Most patients recover without treatment within 5-7 days of symptom onset. If a patient requires treatment with an antimicrobial medication, select the agent on the basis of results of antimicrobial susceptibility testing. Uncomplicated infections are typically treated for 3-5 days, depending on the antimicrobial agent.

Prevention of Shigellosis

All patients with shigellosis should be counseled that shigellosis is very contagious but that they can take simple measures to protect others:

  • Meticulous handwashing with soap and clean, running water, particularly after using the toilet or changing the diaper of a child with shigellosis.

  • Refrain from preparing food for others while ill, and wash hands carefully before preparing food for others after recovery. Professional food handlers may be required to comply with additional local public health codes before returning to work.

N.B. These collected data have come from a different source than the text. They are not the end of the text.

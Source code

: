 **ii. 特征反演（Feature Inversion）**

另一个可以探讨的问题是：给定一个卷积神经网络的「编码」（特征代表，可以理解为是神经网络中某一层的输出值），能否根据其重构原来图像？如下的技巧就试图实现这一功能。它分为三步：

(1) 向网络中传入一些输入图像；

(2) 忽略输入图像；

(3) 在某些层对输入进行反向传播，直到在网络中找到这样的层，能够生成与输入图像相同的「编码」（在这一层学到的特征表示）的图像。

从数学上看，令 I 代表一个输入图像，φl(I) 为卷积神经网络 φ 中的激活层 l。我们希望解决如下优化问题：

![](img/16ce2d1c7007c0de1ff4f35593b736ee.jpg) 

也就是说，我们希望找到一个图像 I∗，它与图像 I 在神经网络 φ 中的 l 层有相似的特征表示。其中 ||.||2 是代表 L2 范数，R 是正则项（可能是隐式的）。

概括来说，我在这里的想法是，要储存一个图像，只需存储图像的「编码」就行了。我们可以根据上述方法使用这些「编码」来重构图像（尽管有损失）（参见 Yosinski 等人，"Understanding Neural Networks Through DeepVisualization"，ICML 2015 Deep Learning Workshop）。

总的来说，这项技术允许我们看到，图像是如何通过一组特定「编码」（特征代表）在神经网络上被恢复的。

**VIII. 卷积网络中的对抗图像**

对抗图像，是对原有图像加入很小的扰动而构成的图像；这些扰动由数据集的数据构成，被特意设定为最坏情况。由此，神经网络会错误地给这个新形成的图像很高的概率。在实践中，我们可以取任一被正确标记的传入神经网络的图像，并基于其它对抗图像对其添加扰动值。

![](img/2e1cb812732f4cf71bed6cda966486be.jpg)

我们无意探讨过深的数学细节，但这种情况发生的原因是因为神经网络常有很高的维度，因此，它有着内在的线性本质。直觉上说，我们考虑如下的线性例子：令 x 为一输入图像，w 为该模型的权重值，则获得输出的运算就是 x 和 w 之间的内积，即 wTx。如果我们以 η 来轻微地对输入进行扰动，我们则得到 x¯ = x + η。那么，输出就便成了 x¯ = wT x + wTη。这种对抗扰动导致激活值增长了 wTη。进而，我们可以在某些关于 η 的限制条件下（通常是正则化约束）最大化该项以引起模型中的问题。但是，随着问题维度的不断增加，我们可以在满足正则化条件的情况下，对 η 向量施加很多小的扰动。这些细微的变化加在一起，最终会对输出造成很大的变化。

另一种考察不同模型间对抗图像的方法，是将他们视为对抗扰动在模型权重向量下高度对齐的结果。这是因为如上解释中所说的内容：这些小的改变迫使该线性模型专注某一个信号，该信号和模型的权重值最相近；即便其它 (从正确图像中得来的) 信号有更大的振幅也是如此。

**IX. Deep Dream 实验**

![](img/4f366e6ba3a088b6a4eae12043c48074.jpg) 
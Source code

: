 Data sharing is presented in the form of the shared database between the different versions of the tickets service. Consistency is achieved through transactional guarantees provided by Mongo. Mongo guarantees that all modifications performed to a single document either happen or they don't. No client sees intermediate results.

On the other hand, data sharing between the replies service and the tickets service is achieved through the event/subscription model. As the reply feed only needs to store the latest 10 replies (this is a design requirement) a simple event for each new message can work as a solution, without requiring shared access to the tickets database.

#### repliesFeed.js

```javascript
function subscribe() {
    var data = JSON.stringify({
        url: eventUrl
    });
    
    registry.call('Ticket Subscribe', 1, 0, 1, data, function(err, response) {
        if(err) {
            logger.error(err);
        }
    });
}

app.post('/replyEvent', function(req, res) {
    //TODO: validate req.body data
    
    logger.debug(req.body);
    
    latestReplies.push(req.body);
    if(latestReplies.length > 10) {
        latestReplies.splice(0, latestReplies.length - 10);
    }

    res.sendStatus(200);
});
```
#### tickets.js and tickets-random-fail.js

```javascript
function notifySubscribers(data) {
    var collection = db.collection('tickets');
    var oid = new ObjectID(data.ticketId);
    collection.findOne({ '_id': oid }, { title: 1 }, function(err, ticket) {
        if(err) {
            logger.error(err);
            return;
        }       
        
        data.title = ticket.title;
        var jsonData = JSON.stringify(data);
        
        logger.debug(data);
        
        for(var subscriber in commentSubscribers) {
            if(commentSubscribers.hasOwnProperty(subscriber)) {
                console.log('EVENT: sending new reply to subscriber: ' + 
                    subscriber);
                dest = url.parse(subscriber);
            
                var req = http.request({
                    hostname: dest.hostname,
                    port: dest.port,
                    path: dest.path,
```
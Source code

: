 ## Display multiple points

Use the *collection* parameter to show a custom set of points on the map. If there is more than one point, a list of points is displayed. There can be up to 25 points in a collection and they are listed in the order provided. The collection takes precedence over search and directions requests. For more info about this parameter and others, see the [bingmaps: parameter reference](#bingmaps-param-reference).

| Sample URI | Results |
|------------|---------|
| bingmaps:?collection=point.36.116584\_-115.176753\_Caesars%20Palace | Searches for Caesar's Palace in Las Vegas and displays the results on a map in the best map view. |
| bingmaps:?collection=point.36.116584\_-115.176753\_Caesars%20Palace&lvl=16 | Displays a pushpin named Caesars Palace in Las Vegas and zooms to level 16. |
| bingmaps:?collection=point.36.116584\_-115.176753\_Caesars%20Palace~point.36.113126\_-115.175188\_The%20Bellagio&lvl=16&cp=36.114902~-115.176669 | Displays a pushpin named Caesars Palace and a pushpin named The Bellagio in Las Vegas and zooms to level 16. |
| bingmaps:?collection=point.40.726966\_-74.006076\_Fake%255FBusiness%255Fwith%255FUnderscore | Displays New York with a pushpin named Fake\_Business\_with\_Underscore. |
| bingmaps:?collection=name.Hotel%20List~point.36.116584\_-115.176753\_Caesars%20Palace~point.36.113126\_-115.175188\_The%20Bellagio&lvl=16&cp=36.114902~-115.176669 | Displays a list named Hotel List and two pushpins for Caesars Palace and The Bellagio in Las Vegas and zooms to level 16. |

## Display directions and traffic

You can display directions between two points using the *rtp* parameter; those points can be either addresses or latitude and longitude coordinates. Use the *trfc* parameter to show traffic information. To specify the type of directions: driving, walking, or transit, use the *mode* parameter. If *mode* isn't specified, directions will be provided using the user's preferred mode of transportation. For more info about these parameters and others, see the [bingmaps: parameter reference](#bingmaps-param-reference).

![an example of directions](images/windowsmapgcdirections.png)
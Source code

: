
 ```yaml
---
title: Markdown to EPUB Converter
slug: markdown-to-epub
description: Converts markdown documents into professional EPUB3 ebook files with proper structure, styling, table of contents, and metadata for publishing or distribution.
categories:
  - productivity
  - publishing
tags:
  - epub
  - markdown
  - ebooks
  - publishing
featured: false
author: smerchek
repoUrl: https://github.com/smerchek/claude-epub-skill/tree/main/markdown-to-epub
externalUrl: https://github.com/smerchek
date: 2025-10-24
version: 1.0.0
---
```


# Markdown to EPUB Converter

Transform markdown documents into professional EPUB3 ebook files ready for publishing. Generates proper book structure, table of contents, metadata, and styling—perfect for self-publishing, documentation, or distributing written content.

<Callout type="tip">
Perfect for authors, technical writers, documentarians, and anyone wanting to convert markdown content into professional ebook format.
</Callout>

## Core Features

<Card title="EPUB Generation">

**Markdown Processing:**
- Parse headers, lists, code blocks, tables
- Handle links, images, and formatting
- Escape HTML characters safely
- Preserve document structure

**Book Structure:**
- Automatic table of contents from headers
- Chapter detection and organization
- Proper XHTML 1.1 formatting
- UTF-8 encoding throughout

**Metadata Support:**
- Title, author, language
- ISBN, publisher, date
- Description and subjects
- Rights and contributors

  • Staying out of pools and other swimming venues until the diarrhea stops. Diapered children should not swim for 1 week after diarrhea stops.

  • Keeping ill children out of childcare facilities and other group settings until after diarrhea has stopped and local public health regulations permit them to return to childcare settings.

Patients may not be aware that shigellosis can be transmitted through sexual activity. Counsel adult patients that they can reduce sexual transmission of shigellosis through:

  • Avoiding sex while ill and for 2 weeks after recovery. Patients can shed shigellae in their feces for 1 or 2 weeks—and, rarely, for months—after symptoms cease.

  • When resuming sex or having sex with someone whose diarrhea history is unknown:

    • Wash hands, genitals, and anus before and after sex.

    • Use barrier methods during sex. Barrier methods include condoms for mouth-to-penis, penis-to anus, and penis-to-vagina sex; dental dams or condoms that have been cut open for mouth-to-anus or mouth-to-vagina sex; and latex gloves for anal fingering or fisting.

    • Wash sex toys after each use, and wash hands after touching used sex toys.